Before introducing SVD, let’s first go over matrix diagonalization. Matrix diagonalization is the process of breaking a matrix $$M$$ into two separate matrices $$P$$ and $$D$$, such that

$M_{m \times m} = P_{m \times m} D_{m \times m} P_{m \times m}^{-1} \tag{1}$

Where $$P$$ is an invertible (i.e. square) matrix and $$D$$ is a diagonal matrix (i.e. containing all zeros, except along the diagonal).

Now, why on earth would you want to do something like diagonalization?
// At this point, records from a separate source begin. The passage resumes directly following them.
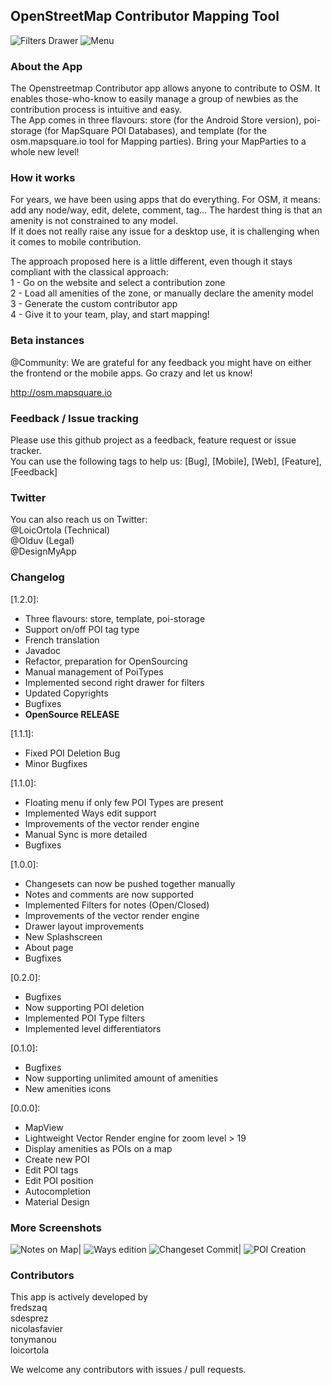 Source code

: ## OpenStreetMap Contributor Mapping Tool

![Filters Drawer](/images/drawer.jpg)
![Menu](/images/menu.png)

### About the App
The Openstreetmap Contributor app allows anyone to contribute to OSM. It enables those-who-know to easily manage a group of newbies as the contribution process is intuitive and easy.  
The App comes in three flavours: store (for the Android Store version), poi-storage (for MapSquare POI Databases), and template (for the osm.mapsquare.io tool for Mapping parties).
Bring your MapParties to a whole new level!

### How it works
For years, we have been using apps that do everything. For OSM, it means: add any node/way, edit, delete, comment, tag...
The hardest thing is that an amenity is not constrained to any model.  
If it does not really raise any issue for a desktop use, it is challenging when it comes to mobile contribution.  

The approach proposed here is a little different, even though it stays compliant with the classical approach:  
 1 - Go on the website and select a contribution zone  
 2 - Load all amenities of the zone, or manually declare the amenity model  
 3 - Generate the custom contributor app  
 4 - Give it to your team, play, and start mapping!  

### Beta instances
@Community: We are grateful for any feedback you might have on either the frontend or the mobile apps. Go crazy and let us know!

http://osm.mapsquare.io

### Feedback / Issue tracking
Please use this github project as a feedback, feature request or issue tracker.  
You can use the following tags to help us: [Bug], [Mobile], [Web], [Feature], [Feedback]

### Twitter
You can also reach us on Twitter:  
@LoicOrtola  (Technical)  
@Olduv  (Legal)  
@DesignMyApp   

### Changelog

[1.2.0]:
 - Three flavours: store, template, poi-storage
 - Support on/off POI tag type
 - French translation
 - Javadoc
 - Refactor, preparation for OpenSourcing
 - Manual management of PoiTypes
 - Implemented second right drawer for filters
 - Updated Copyrights
 - Bugfixes
 - **OpenSource RELEASE**

[1.1.1]:
 - Fixed POI Deletion Bug
 - Minor Bugfixes

[1.1.0]:
 - Floating menu if only few POI Types are present  
 - Implemented Ways edit support
 - Improvements of the vector render engine  
 - Manual Sync is more detailed
 - Bugfixes

[1.0.0]:
 - Changesets can now be pushed together manually  
 - Notes and comments are now supported  
 - Implemented Filters for notes (Open/Closed)  
 - Improvements of the vector render engine  
 - Drawer layout improvements  
 - New Splashscreen  
 - About page  
 - Bugfixes

[0.2.0]:  
 - Bugfixes
 - Now supporting POI deletion
 - Implemented POI Type filters
 - Implemented level differentiators

[0.1.0]:  
 - Bugfixes
 - Now supporting unlimited amount of amenities
 - New amenities icons
 
[0.0.0]:
 - MapView
 - Lightweight Vector Render engine for zoom level > 19
 - Display amenities as POIs on a map
 - Create new POI
 - Edit POI tags
 - Edit POI position
 - Autocompletion
 - Material Design



### More Screenshots
![Notes on Map](/images/note.png)|
![Ways edition](/images/ways.png)
![Changeset Commit](/images/changeset.jpg)| 
![POI Creation](/images/note_discussion.jpg) 

### Contributors
This app is actively developed by  
fredszaq  
sdesprez  
nicolasfavier  
tonymanou  
loicortola  

We welcome any contributors with issues / pull requests.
It turns out that representing a matrix this way has a lot of numerical and computation conveniences. For example, computing matrix inverses or matrix powers can be done efficiently for large matrices or exponents when formulated via diagonalization. Diagonalization is also often used to restate mathematical problems in a new, canonical system where certain operations or structures have convenient interpretations (e.g. finding nodes in a vibrating system or identifying energy levels in quantum mechanics).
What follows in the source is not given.